INPUT DATA START

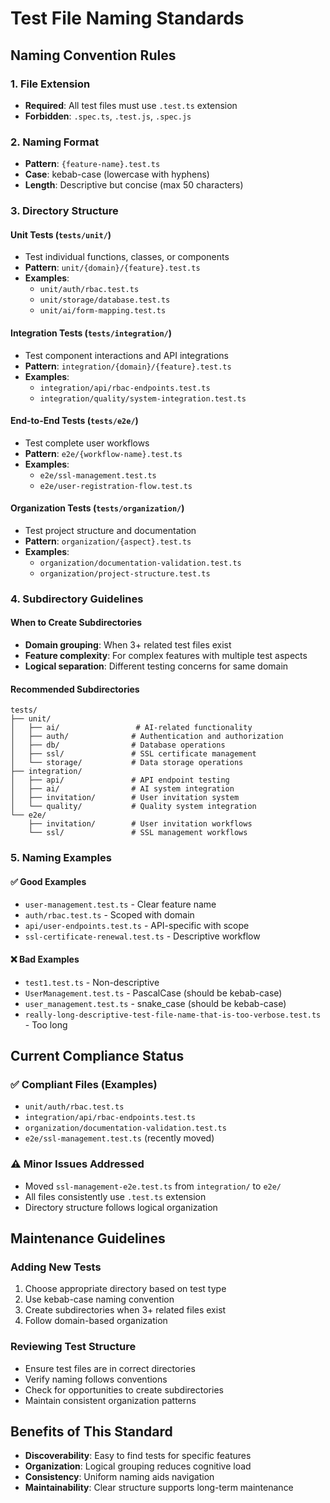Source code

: # Test File Naming Standards

## Naming Convention Rules

### 1. File Extension
- **Required**: All test files must use `.test.ts` extension
- **Forbidden**: `.spec.ts`, `.test.js`, `.spec.js`

### 2. Naming Format
- **Pattern**: `{feature-name}.test.ts`
- **Case**: kebab-case (lowercase with hyphens)
- **Length**: Descriptive but concise (max 50 characters)

### 3. Directory Structure

#### Unit Tests (`tests/unit/`)
- Test individual functions, classes, or components
- **Pattern**: `unit/{domain}/{feature}.test.ts`
- **Examples**: 
  - `unit/auth/rbac.test.ts`
  - `unit/storage/database.test.ts`
  - `unit/ai/form-mapping.test.ts`

#### Integration Tests (`tests/integration/`)
- Test component interactions and API integrations
- **Pattern**: `integration/{domain}/{feature}.test.ts`
- **Examples**: 
  - `integration/api/rbac-endpoints.test.ts`
  - `integration/quality/system-integration.test.ts`

#### End-to-End Tests (`tests/e2e/`)
- Test complete user workflows
- **Pattern**: `e2e/{workflow-name}.test.ts`
- **Examples**: 
  - `e2e/ssl-management.test.ts`
  - `e2e/user-registration-flow.test.ts`

#### Organization Tests (`tests/organization/`)
- Test project structure and documentation
- **Pattern**: `organization/{aspect}.test.ts`
- **Examples**: 
  - `organization/documentation-validation.test.ts`
  - `organization/project-structure.test.ts`

### 4. Subdirectory Guidelines

#### When to Create Subdirectories
- **Domain grouping**: When 3+ related test files exist
- **Feature complexity**: For complex features with multiple test aspects
- **Logical separation**: Different testing concerns for same domain

#### Recommended Subdirectories
```plaintext
tests/
├── unit/
│   ├── ai/                 # AI-related functionality
│   ├── auth/              # Authentication and authorization
│   ├── db/                # Database operations
│   ├── ssl/               # SSL certificate management
│   └── storage/           # Data storage operations
├── integration/
│   ├── api/               # API endpoint testing
│   ├── ai/                # AI system integration
│   ├── invitation/        # User invitation system
│   └── quality/           # Quality system integration
└── e2e/
    ├── invitation/        # User invitation workflows
    └── ssl/               # SSL management workflows
```

### 5. Naming Examples

#### ✅ Good Examples
- `user-management.test.ts` - Clear feature name
- `auth/rbac.test.ts` - Scoped with domain
- `api/user-endpoints.test.ts` - API-specific with scope
- `ssl-certificate-renewal.test.ts` - Descriptive workflow

#### ❌ Bad Examples
- `test1.test.ts` - Non-descriptive
- `UserManagement.test.ts` - PascalCase (should be kebab-case)
- `user_management.test.ts` - snake_case (should be kebab-case)
- `really-long-descriptive-test-file-name-that-is-too-verbose.test.ts` - Too long

## Current Compliance Status

### ✅ Compliant Files (Examples)
- `unit/auth/rbac.test.ts`
- `integration/api/rbac-endpoints.test.ts`
- `organization/documentation-validation.test.ts`
- `e2e/ssl-management.test.ts` (recently moved)

### ⚠️ Minor Issues Addressed
- Moved `ssl-management-e2e.test.ts` from `integration/` to `e2e/`
- All files consistently use `.test.ts` extension
- Directory structure follows logical organization

## Maintenance Guidelines

### Adding New Tests
1. Choose appropriate directory based on test type
2. Use kebab-case naming convention
3. Create subdirectories when 3+ related files exist
4. Follow domain-based organization

### Reviewing Test Structure
- Ensure test files are in correct directories
- Verify naming follows conventions
- Check for opportunities to create subdirectories
- Maintain consistent organization patterns

## Benefits of This Standard
- **Discoverability**: Easy to find tests for specific features
- **Organization**: Logical grouping reduces cognitive load
- **Consistency**: Uniform naming aids navigation
- **Maintainability**: Clear structure supports long-term maintenance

INPUT DATA END

**WHAT THE EXERCISE ASKS**
Exact duplication is required for the lines above, from the line that contains "File Naming Standards" to the line that contains "### 4. Subdirectory Guidelines", inclusive; omit all others.

**SOLUTION TO THIS EXERCISE**
: # Test File Naming Standards

## Naming Convention Rules

### 1. File Extension
- **Required**: All test files must use `.test.ts` extension
- **Forbidden**: `.spec.ts`, `.test.js`, `.spec.js`

### 2. Naming Format
- **Pattern**: `{feature-name}.test.ts`
- **Case**: kebab-case (lowercase with hyphens)
- **Length**: Descriptive but concise (max 50 characters)

### 3. Directory Structure

#### Unit Tests (`tests/unit/`)
- Test individual functions, classes, or components
- **Pattern**: `unit/{domain}/{feature}.test.ts`
- **Examples**: 
  - `unit/auth/rbac.test.ts`
  - `unit/storage/database.test.ts`
  - `unit/ai/form-mapping.test.ts`

#### Integration Tests (`tests/integration/`)
- Test component interactions and API integrations
- **Pattern**: `integration/{domain}/{feature}.test.ts`
- **Examples**: 
  - `integration/api/rbac-endpoints.test.ts`
  - `integration/quality/system-integration.test.ts`

#### End-to-End Tests (`tests/e2e/`)
- Test complete user workflows
- **Pattern**: `e2e/{workflow-name}.test.ts`
- **Examples**: 
  - `e2e/ssl-management.test.ts`
  - `e2e/user-registration-flow.test.ts`

#### Organization Tests (`tests/organization/`)
- Test project structure and documentation
- **Pattern**: `organization/{aspect}.test.ts`
- **Examples**: 
  - `organization/documentation-validation.test.ts`
  - `organization/project-structure.test.ts`

### 4. Subdirectory Guidelines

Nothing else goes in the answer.